A Tool To Save Comment Sections: It Forces You To Read Article First
A news site has a simple way to foster informed discussion: a quiz on what you just read
Article comment sections are usually battlefields where occasional thought-provoking discussions are ruined by harsh language, trolls, and uninformed opinions left by people who think reading a headline alone is enough to make a judgment. A news website in Norway has now developed an unusual tool it hopes will stop some of this behavior.
NRKbeta, a technology vertical of Norway’s public broadcasting network, now requires that readers take a quiz before leaving a comment.
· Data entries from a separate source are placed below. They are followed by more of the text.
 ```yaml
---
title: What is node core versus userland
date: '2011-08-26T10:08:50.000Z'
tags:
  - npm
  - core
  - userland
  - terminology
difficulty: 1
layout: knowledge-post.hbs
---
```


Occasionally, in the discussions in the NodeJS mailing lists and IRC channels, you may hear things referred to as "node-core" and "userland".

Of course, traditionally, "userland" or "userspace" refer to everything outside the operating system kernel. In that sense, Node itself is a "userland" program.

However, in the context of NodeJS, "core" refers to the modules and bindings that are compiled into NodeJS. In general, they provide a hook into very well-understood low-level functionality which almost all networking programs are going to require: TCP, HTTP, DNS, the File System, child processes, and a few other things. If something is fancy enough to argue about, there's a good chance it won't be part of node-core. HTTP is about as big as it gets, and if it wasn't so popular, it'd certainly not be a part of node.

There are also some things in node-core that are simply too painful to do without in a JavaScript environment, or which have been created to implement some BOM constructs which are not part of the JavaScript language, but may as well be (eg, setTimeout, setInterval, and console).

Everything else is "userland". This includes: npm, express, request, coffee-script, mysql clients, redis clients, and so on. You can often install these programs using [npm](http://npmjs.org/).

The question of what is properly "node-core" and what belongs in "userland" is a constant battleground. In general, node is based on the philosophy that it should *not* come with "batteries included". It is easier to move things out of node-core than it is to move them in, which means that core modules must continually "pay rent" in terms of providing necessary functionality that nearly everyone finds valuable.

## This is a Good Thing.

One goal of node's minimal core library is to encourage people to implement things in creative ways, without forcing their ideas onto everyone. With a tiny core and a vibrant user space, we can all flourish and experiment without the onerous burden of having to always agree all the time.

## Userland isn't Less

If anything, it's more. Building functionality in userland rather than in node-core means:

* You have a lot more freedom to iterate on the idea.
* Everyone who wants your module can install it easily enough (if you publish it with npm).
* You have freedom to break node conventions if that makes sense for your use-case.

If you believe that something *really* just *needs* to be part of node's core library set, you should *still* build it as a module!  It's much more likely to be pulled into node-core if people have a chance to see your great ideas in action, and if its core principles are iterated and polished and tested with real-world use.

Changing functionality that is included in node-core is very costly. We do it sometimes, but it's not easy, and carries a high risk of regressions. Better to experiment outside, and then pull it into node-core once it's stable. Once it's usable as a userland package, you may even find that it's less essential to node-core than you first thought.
The quiz is based on the article commenters supposedly have read and consists of three questions developed by the journalist who wrote the story.
“We got inspired to do this because we saw that a lot of people generally commented on our articles after just reading the headlines, and maybe a couple of paragraphs of the article,” Marius Arnesen, editor at Norwegian Broadcasting Corporation, told Vocativ. “We thought it would be great if everyone that participated in the debate had the same basis knowledge about the topic that the article was all about, and making people actually read the article they are about to comment on,” Arnesen said.
The comment quiz idea came from a journalist who raised it in a staff meeting. Arnesen said they hadn’t seen anything like anywhere else on the internet.
The initiative was launched a couple weeks ago, so it’s still too early to see its impact on the number and quality of comments. However, Arnesen said so far they’ve received positive feedback from their tech-savy readers.
Arnesen hopes the tool can be used by others eventually, and they are currently working to release it publicly. It could be useful for U.S. media sites that have deleted comment sections because they are hard to filter and maintain.
NRKbeta.no is currently one of three sections in the NRK-system that still have comment sections on articles. The rest of the NRK website has comments turned off because it is too time consuming and is too tricky to moderate.